Software Engineering & MLOps
A great model is useless if it cannot be deployed. CHEP expects Machine Learning Engineers to write production-grade code. You are evaluated on your fluency in Python, your understanding of data pipelines, and your familiarity with deployment environments. A strong candidate writes modular, readable code and understands how to monitor a model once it is live.
Be ready to go over:
- Python Proficiency – Writing clean, efficient scripts using pandas, NumPy, and scikit-learn.
- Data Manipulation – Using SQL to extract and transform large datasets from relational databases.
- Model Deployment – Concepts around containerization (Docker), REST APIs (Flask/FastAPI), and cloud platforms (AWS or Azure).
- Advanced concepts (less common) – CI/CD pipelines for machine learning, model drift detection, and automated retraining triggers.
Example questions or scenarios:
- "Describe your process for taking a Jupyter Notebook prototype and turning it into a production-ready service."
- "Write a Python function to aggregate and clean a messy log file of daily transit times."
- "How do you monitor a deployed model to ensure its predictions haven't degraded over time?"
The Take-Home Assignment & Project Execution
The final assignment is a cornerstone of the CHEP interview process. It is designed to simulate the actual work you will do. You will be evaluated on the end-to-end execution of a data problem. Strong performance requires balancing model performance with code quality, comprehensive documentation (a stellar README), and clear business insights.
Be ready to go over:
- Exploratory Data Analysis (EDA) – How you initially investigate the provided dataset to uncover trends and anomalies.
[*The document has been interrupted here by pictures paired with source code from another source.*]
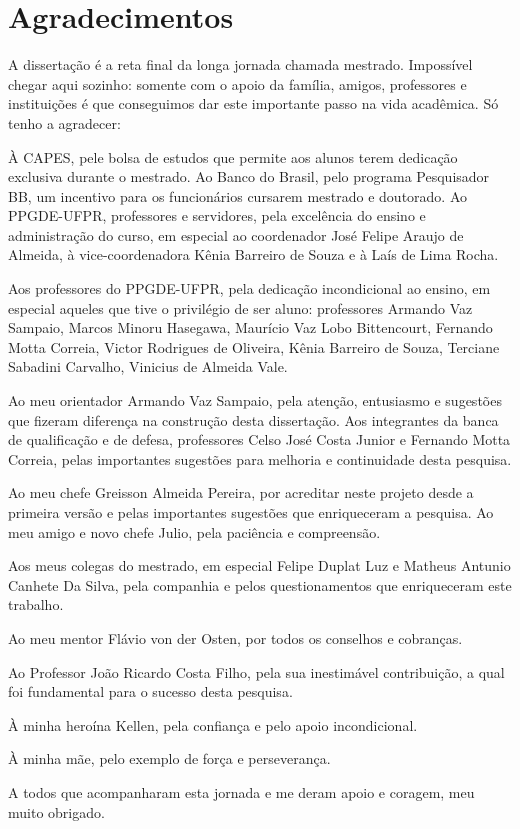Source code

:\documentclass[../thesis.tex]{subfiles}
\begin{document}
	
	\newpage
	
	\section*{Agradecimentos} %
	
	\begin{spacing}{1.1}
		
	A dissertação é a reta final da longa jornada chamada mestrado. Impossível chegar aqui sozinho: somente com o apoio da família, amigos, professores e instituições é que conseguimos dar este importante passo na vida acadêmica. Só tenho a agradecer:
	
	À CAPES, pele bolsa de estudos que permite aos alunos terem dedicação exclusiva durante o mestrado. Ao Banco do Brasil, pelo programa Pesquisador BB, um incentivo para os funcionários cursarem mestrado e doutorado. Ao PPGDE-UFPR, professores e servidores, pela excelência do ensino e administração do curso, em especial ao coordenador José Felipe Araujo de Almeida, à vice-coordenadora Kênia Barreiro de Souza e à Laís de Lima Rocha.

	Aos professores do PPGDE-UFPR, pela dedicação incondicional ao ensino, em especial aqueles que tive o privilégio de ser aluno: professores Armando Vaz Sampaio, Marcos Minoru Hasegawa, Maurício Vaz Lobo Bittencourt, Fernando Motta Correia, Victor Rodrigues de Oliveira, Kênia Barreiro de Souza, Terciane Sabadini Carvalho, Vinicius de Almeida Vale. %
	
	Ao meu orientador Armando Vaz Sampaio, pela atenção, entusiasmo e sugestões que fizeram diferença na construção desta dissertação. Aos integrantes da banca de qualificação e de defesa, professores Celso José Costa Junior e Fernando Motta Correia, pelas importantes sugestões para melhoria e continuidade desta pesquisa.

	Ao meu chefe Greisson Almeida Pereira, por acreditar neste projeto desde a primeira versão e pelas importantes sugestões que enriqueceram a pesquisa. Ao meu amigo e novo chefe Julio, pela paciência e compreensão.
	
	Aos meus colegas do mestrado, em especial Felipe Duplat Luz e Matheus Antunio Canhete Da Silva, pela companhia e pelos questionamentos que enriqueceram este trabalho.
	
	Ao meu mentor Flávio von der Osten, por todos os conselhos e cobranças.
	
	Ao Professor João Ricardo Costa Filho, pela sua inestimável contribuição, a qual foi fundamental para o sucesso desta pesquisa.
	
	À minha heroína Kellen, pela confiança e pelo apoio incondicional.
	
	À minha mãe, pelo exemplo de força e perseverança.
	
	A todos que acompanharam esta jornada e me deram apoio e coragem, meu muito obrigado.
	
	\end{spacing}
	
	\thispagestyle{empty}
\end{document}
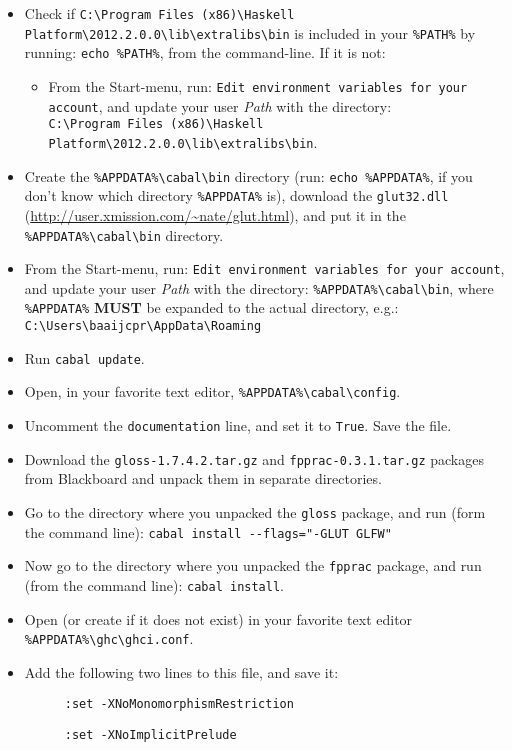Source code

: \documentclass[]{article}
\begin{document}
\begin{itemize}
  \item Check if \texttt{C:\textbackslash{}Program Files (x86)\textbackslash{}Haskell Platform\textbackslash{}2012.2.0.0\textbackslash{}lib\textbackslash{}extralibs\textbackslash{}bin} is included in your \texttt{\%PATH\%} by running: \texttt{echo \%PATH\%}, from the command-line.
  If it is not:
  \begin{itemize}
    \item From the Start-menu, run: \texttt{Edit environment variables for your account}, and update your user \emph{Path} with the directory:\\ \texttt{C:\textbackslash{}Program Files (x86)\textbackslash{}Haskell Platform\textbackslash{}2012.2.0.0\textbackslash{}lib\textbackslash{}extralibs\textbackslash{}bin}.
  \end{itemize}
  \item Create the \texttt{\%APPDATA\%\textbackslash{}cabal\textbackslash{}bin} directory (run: \texttt{echo \%APPDATA\%}, if you don't know which directory \texttt{\%APPDATA\%} is), download the \texttt{glut32.dll} (\url{http://user.xmission.com/~nate/glut.html}), and put it in the \texttt{\%APPDATA\%\textbackslash{}cabal\textbackslash{}bin} directory.
  \item From the Start-menu, run: \texttt{Edit environment variables for your account}, and update your user \emph{Path} with the directory: \texttt{\%APPDATA\%\textbackslash{}cabal\textbackslash{}bin}, where \texttt{\%APPDATA\%} \textbf{MUST} be expanded to the actual directory, e.g.: \texttt{C:\textbackslash{}Users\textbackslash{}baaijcpr\textbackslash{}AppData\textbackslash{}Roaming}
  \item Run \texttt{cabal update}.
  \item Open, in your favorite text editor, \texttt{\%APPDATA\%\textbackslash{}cabal\textbackslash{}config}.
  \item Uncomment the \texttt{documentation} line, and set it to \texttt{True}. Save the file.
  \item Download the \texttt{gloss-1.7.4.2.tar.gz} and \texttt{fpprac-0.3.1.tar.gz} packages from Blackboard and unpack them in separate directories.
  \item Go to the directory where you unpacked the \texttt{gloss} package, and run (form the command line): \texttt{cabal install -{}-flags="-GLUT GLFW"}
  \item Now go to the directory where you unpacked the \texttt{fpprac} package, and run (from the command line): \texttt{cabal install}.
  \item Open (or create if it does not exist) in your favorite text editor \texttt{\%APPDATA\%\textbackslash{}ghc\textbackslash{}ghci.conf}.
  \item Add the following two lines to this file, and save it:
  \begin{description}
    \item[] \texttt{:set -XNoMonomorphismRestriction}
    \item[] \texttt{:set -XNoImplicitPrelude}
  \end{description}
\end{itemize}
\end{document}

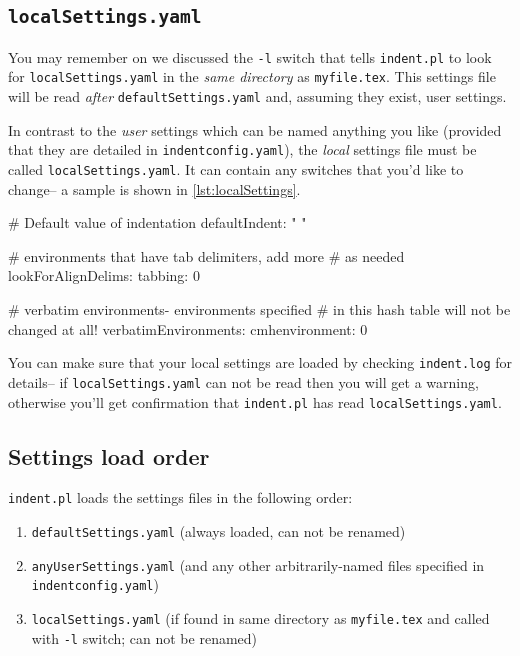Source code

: \subsection{\lstinline!localSettings.yaml!}
You may remember on  we discussed the \lstinline!-l! switch
that tells \lstinline!indent.pl! to look for \lstinline!localSettings.yaml! in the 
\emph{same directory} as \lstinline!myfile.tex!. This settings file will 
be read \emph{after} \lstinline!defaultSettings.yaml! and, assuming they exist, 
user settings. 
 	 	 	 	 	
In contrast to the \emph{user} settings which can be named anything you like (provided that
they are detailed in \lstinline!indentconfig.yaml!), the \emph{local} settings file
must be called \lstinline!localSettings.yaml!. It can contain any switches that you'd
like to change-- a sample is shown in \cref{lst:localSettings}.
 	 	 	 	 	
\begin{yaml}[caption={\lstinline!localSettings.yaml! (example)},label={lst:localSettings}]
# Default value of indentation
defaultIndent: " "

# environments that have tab delimiters, add more 
# as needed
lookForAlignDelims:
   tabbing: 0

#  verbatim environments- environments specified 
#  in this hash table will not be changed at all!
verbatimEnvironments:
    cmhenvironment: 0
\end{yaml}
 	 	 	 	 	
You can make sure that your local settings are loaded by checking \lstinline!indent.log!
for details-- if \lstinline!localSettings.yaml! can not be read then you will
get a warning, otherwise you'll get confirmation that 
\lstinline!indent.pl! has read \lstinline!localSettings.yaml!.
 	 	 	 	 	
\subsection{Settings load order}
\lstinline!indent.pl! loads the settings files in the following order:
\begin{enumerate}
	\item \lstinline!defaultSettings.yaml! (always loaded, can not be renamed)
	\item \lstinline!anyUserSettings.yaml! (and any other arbitrarily-named files specified in \lstinline!indentconfig.yaml!)
	\item \lstinline!localSettings.yaml! (if found in same directory as \lstinline!myfile.tex! and called
	with \lstinline!-l! switch; can not be renamed)
\end{enumerate}

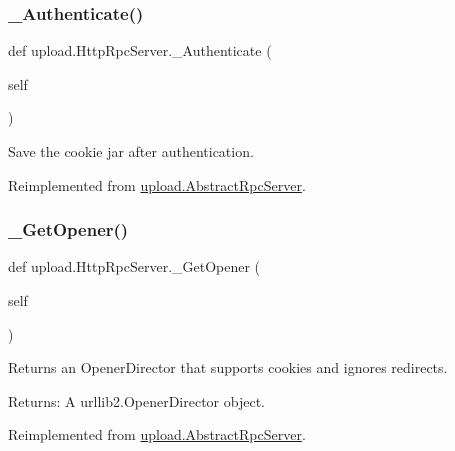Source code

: \subsubsection{\texorpdfstring{\_Authenticate()}{\_Authenticate()}\hspace{0.1cm}{\footnotesize\ttfamily [2/2]}}
{\footnotesize\ttfamily def upload.\+Http\+Rpc\+Server.\+\_\+\+Authenticate (\begin{DoxyParamCaption}\item[{}]{self }\end{DoxyParamCaption})\hspace{0.3cm}{\ttfamily [private]}}

\begin{DoxyVerb}Save the cookie jar after authentication.\end{DoxyVerb}
 

Reimplemented from \mbox{\hyperlink{classupload_1_1_abstract_rpc_server_a8517a9d90ee2478752a53302f01d868d}{upload.\+Abstract\+Rpc\+Server}}.

\mbox{\label{classupload_1_1_http_rpc_server_a4685030df704ec17f020c8790108a05a}} 
\subsubsection{\texorpdfstring{\_GetOpener()}{\_GetOpener()}\hspace{0.1cm}{\footnotesize\ttfamily [1/2]}}
{\footnotesize\ttfamily def upload.\+Http\+Rpc\+Server.\+\_\+\+Get\+Opener (\begin{DoxyParamCaption}\item[{}]{self }\end{DoxyParamCaption})\hspace{0.3cm}{\ttfamily [private]}}

\begin{DoxyVerb}Returns an OpenerDirector that supports cookies and ignores redirects.

Returns:
  A urllib2.OpenerDirector object.
\end{DoxyVerb}
 

Reimplemented from \mbox{\hyperlink{classupload_1_1_abstract_rpc_server_a388a9974eab1157ba4785e2ab2c33be9}{upload.\+Abstract\+Rpc\+Server}}.

\mbox{\label{classupload_1_1_http_rpc_server_a4685030df704ec17f020c8790108a05a}} 
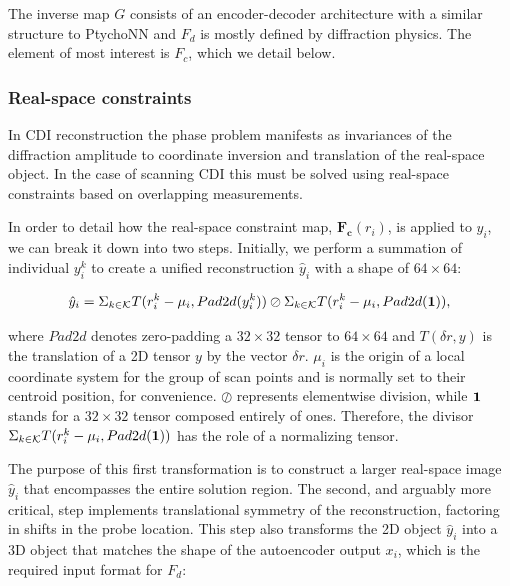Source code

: \documentclass[sn-mathphys]{sn-jnl}%
\theoremstyle{thmstyleone}%
\theoremstyle{thmstyletwo}%
\theoremstyle{thmstylethree}%
\begin{document}
The inverse map $G$ consists of an encoder-decoder architecture with a similar structure to PtychoNN and $F_d$ is mostly defined by diffraction physics. The element of most interest is $F_c$, which we detail below.


\subsubsection{Real-space constraints}
In CDI reconstruction the phase problem manifests as invariances of the diffraction amplitude to coordinate inversion and translation of the real-space object. In the case of scanning CDI this must be solved using real-space constraints based on overlapping measurements.

In order to detail how the real-space constraint map, $\mathbf{F_c}(r_i)$, is applied to $y_i$, we can break it down into two steps. Initially, we perform a summation of individual $y_i^k$ to create a unified reconstruction $\hat{y}_i$ with a shape of $64 \times 64$:
%


\begin{equation} 
\hat{y}_i = \Sigma_{k \in \mathcal{K}} T(r_i^k - \mu_i, Pad2d(y_i^k))
\oslash
\Sigma_{k \in \mathcal{K}} T(r_i^k - \mu_i, Pad2d(\bf{1})), 
\label{eq:1}
\end{equation}

where $Pad2d$ denotes zero-padding a $32 \times 32$ tensor to $64 \times 64$ and $T(\delta r, y)$ is the translation of a 2D tensor $y$ by the vector $\delta r$. $\mu_i$ is the origin of a local coordinate system for the group of scan points and is normally set to their centroid position, for convenience. $\oslash$ represents elementwise division, while $\bf{1}$ stands for a $32 \times 32$ tensor composed entirely of ones. Therefore, the divisor $\Sigma_{k \in \mathcal{K}} T(r_i^k - \mu_i, Pad2d(\bf{1}))$ has the role of a normalizing tensor.

The purpose of this first transformation is to construct a larger real-space image $\hat{y}_i$ that encompasses the entire solution region. The second, and arguably more critical, step implements translational symmetry of the reconstruction, factoring in shifts in the probe location. This step also transforms the 2D object $\hat{y}_i$ into a 3D object that matches the shape of the autoencoder output $x_i$, which is the required input format for $F_d$:
\end{document}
- Code Structure – Organizing your submission with clear directories, modular functions, and requirements files.
- Business Communication – Translating your model's outputs into actionable recommendations for operations teams.
- Advanced concepts (less common) – Providing unit tests for your data processing functions within the assignment.
Example questions or scenarios:
- "Walk us through the architectural decisions you made in your take-home assignment."
- "If you had two more weeks to work on this assignment, what features or improvements would you add?"
- "Why did you choose this specific evaluation metric for the assignment's business problem?"